Instead, the program starts up, but is unable to connect to the host. The screen continuously displays an error that it cannot connect and will try in a few seconds. It never is able to connect.

Affected Packages
List of affected packages:
All of the demo programs, such as epuck, universal_robot, etc.

Screenshots
Not available

System

  • Webots Version: [R2025a ]
  • ROS Version: [Jazzy]
  • Operating System: [Windows 11, WSL2 Ubuntu 24.04.2 LTS]
  • Graphics Card: [Unknown]

Additional context

I spent over a full day trying to figure this out and found a solution.

In my case, the issue was that the program located in "webots_ros2_driver/lib/python3.12/site-packages/webots-driver/utils.py" has a function named "get_wsl_ip_address()" . This function gets the "nameserver" ip address from the WSL2 "/etc/resolv.conf" file and returns it incorrectly as the ip address of the Windows host. Because of this, the Ubuntu webots controller keeps trying to connect to the webots simulator running on the Windows side using the nameserver ip address as the TCP IP address. I my system, the nameserver was set to 127.0.0.53. The "webots-controller" kept trying to connect to TCP 127.0.0.53 port 1234.

To prove that this was the problem, I manually edited the "/etc/resolv.conf" file and changed the nameserver address to "127.0.0.1".

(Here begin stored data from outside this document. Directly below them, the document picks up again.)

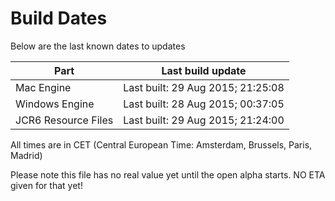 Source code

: # Build Dates

Below are the last known dates to updates

Part | Last build update
-----|-----
Mac Engine | Last built: 29 Aug 2015; 21:25:08
Windows Engine | Last built: 28 Aug 2015; 00:37:05
JCR6 Resource Files | Last built: 29 Aug 2015; 21:24:00
All times are in CET (Central European Time: Amsterdam, Brussels, Paris, Madrid)


Please note this file has no real value yet until the open alpha starts. NO ETA given for that yet!
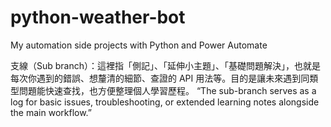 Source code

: # python-weather-bot
My automation side projects with Python and Power Automate

支線（Sub branch）：這裡指「側記」、「延伸小主題」、「基礎問題解決」，也就是每次你遇到的錯誤、想釐清的細節、查證的 API 用法等。目的是讓未來遇到同類型問題能快速查找，也方便整理個人學習歷程。
“The sub-branch serves as a log for basic issues, troubleshooting, or extended learning notes alongside the main workflow.”
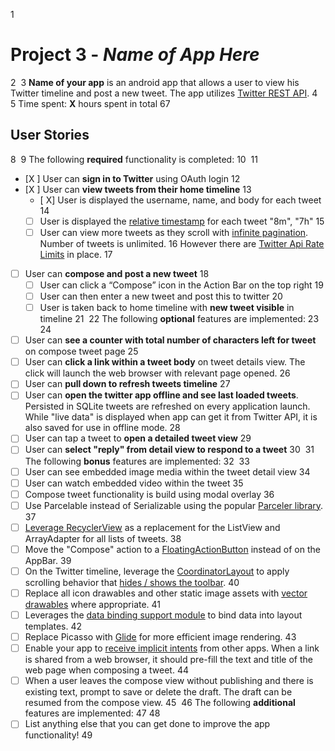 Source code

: 1
# Project 3 - *Name of App Here*
2
​
3
**Name of your app** is an android app that allows a user to view his Twitter timeline and post a new tweet. The app utilizes [Twitter REST API](https://developer.twitter.com/en/docs/api-reference-index).
4
​
5
Time spent: **X** hours spent in total
6
​
7
## User Stories
8
​
9
The following **required** functionality is completed:
10
​
11
* [X ]  User can **sign in to Twitter** using OAuth login
12
* [X ]  User can **view tweets from their home timeline**
13
  * [ X] User is displayed the username, name, and body for each tweet
14
  * [ ] User is displayed the [relative timestamp](https://gist.github.com/nesquena/f786232f5ef72f6e10a7) for each tweet "8m", "7h"
15
  * [ ] User can view more tweets as they scroll with [infinite pagination](http://guides.codepath.com/android/Endless-Scrolling-with-AdapterViews-and-RecyclerView). Number of tweets is unlimited.
16
    However there are [Twitter Api Rate Limits](https://developer.twitter.com/en/docs/basics/rate-limiting) in place.
17
* [ ] User can **compose and post a new tweet**
18
  * [ ] User can click a “Compose” icon in the Action Bar on the top right
19
  * [ ] User can then enter a new tweet and post this to twitter
20
  * [ ] User is taken back to home timeline with **new tweet visible** in timeline
21
​
22
The following **optional** features are implemented:
23
​
24
* [ ] User can **see a counter with total number of characters left for tweet** on compose tweet page
25
* [ ] User can **click a link within a tweet body** on tweet details view. The click will launch the web browser with relevant page opened.
26
* [ ] User can **pull down to refresh tweets timeline**
27
* [ ] User can **open the twitter app offline and see last loaded tweets**. Persisted in SQLite tweets are refreshed on every application launch. While "live data" is displayed when app can get it from Twitter API, it is also saved for use in offline mode.
28
* [ ] User can tap a tweet to **open a detailed tweet view**
29
* [ ] User can **select "reply" from detail view to respond to a tweet**
30
​
31
The following **bonus** features are implemented:
32
​
33
* [ ] User can see embedded image media within the tweet detail view
34
* [ ] User can watch embedded video within the tweet
35
* [ ] Compose tweet functionality is build using modal overlay
36
* [ ] Use Parcelable instead of Serializable using the popular [Parceler library](http://guides.codepath.com/android/Using-Parceler).
37
* [ ] [Leverage RecyclerView](http://guides.codepath.com/android/Using-the-RecyclerView) as a replacement for the ListView and ArrayAdapter for all lists of tweets.
38
* [ ] Move the "Compose" action to a [FloatingActionButton](https://github.com/codepath/android_guides/wiki/Floating-Action-Buttons) instead of on the AppBar.
39
* [ ] On the Twitter timeline, leverage the [CoordinatorLayout](http://guides.codepath.com/android/Handling-Scrolls-with-CoordinatorLayout#responding-to-scroll-events) to apply scrolling behavior that [hides / shows the toolbar](http://guides.codepath.com/android/Using-the-App-ToolBar#reacting-to-scroll).
40
* [ ] Replace all icon drawables and other static image assets with [vector drawables](http://guides.codepath.com/android/Drawables#vector-drawables) where appropriate.
41
* [ ] Leverages the [data binding support module](http://guides.codepath.com/android/Applying-Data-Binding-for-Views) to bind data into layout templates.
42
* [ ] Replace Picasso with [Glide](http://inthecheesefactory.com/blog/get-to-know-glide-recommended-by-google/en) for more efficient image rendering.
43
* [ ] Enable your app to [receive implicit intents](http://guides.codepath.com/android/Using-Intents-to-Create-Flows#receiving-implicit-intents) from other apps.  When a link is shared from a web browser, it should pre-fill the text and title of the web page when composing a tweet.
44
* [ ] When a user leaves the compose view without publishing and there is existing text, prompt to save or delete the draft.  The draft can be resumed from the compose view.
45
​
46
The following **additional** features are implemented:
47
​
48
* [ ] List anything else that you can get done to improve the app functionality!
49
​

This worked: I was then able to run "ros2 launch webots_ros2_epuck robot_launch.py"" and it connected up to the webot simulator using TCP 127.0.0.1 Port 1234. Of course this only works while the terminal is open. Once I close the terminal and open it again, the /etc/resolv changes and it starts to fail again.

Changing the nameserver address is not the correct way to fix the problem, but it got me to a working demo and can move on.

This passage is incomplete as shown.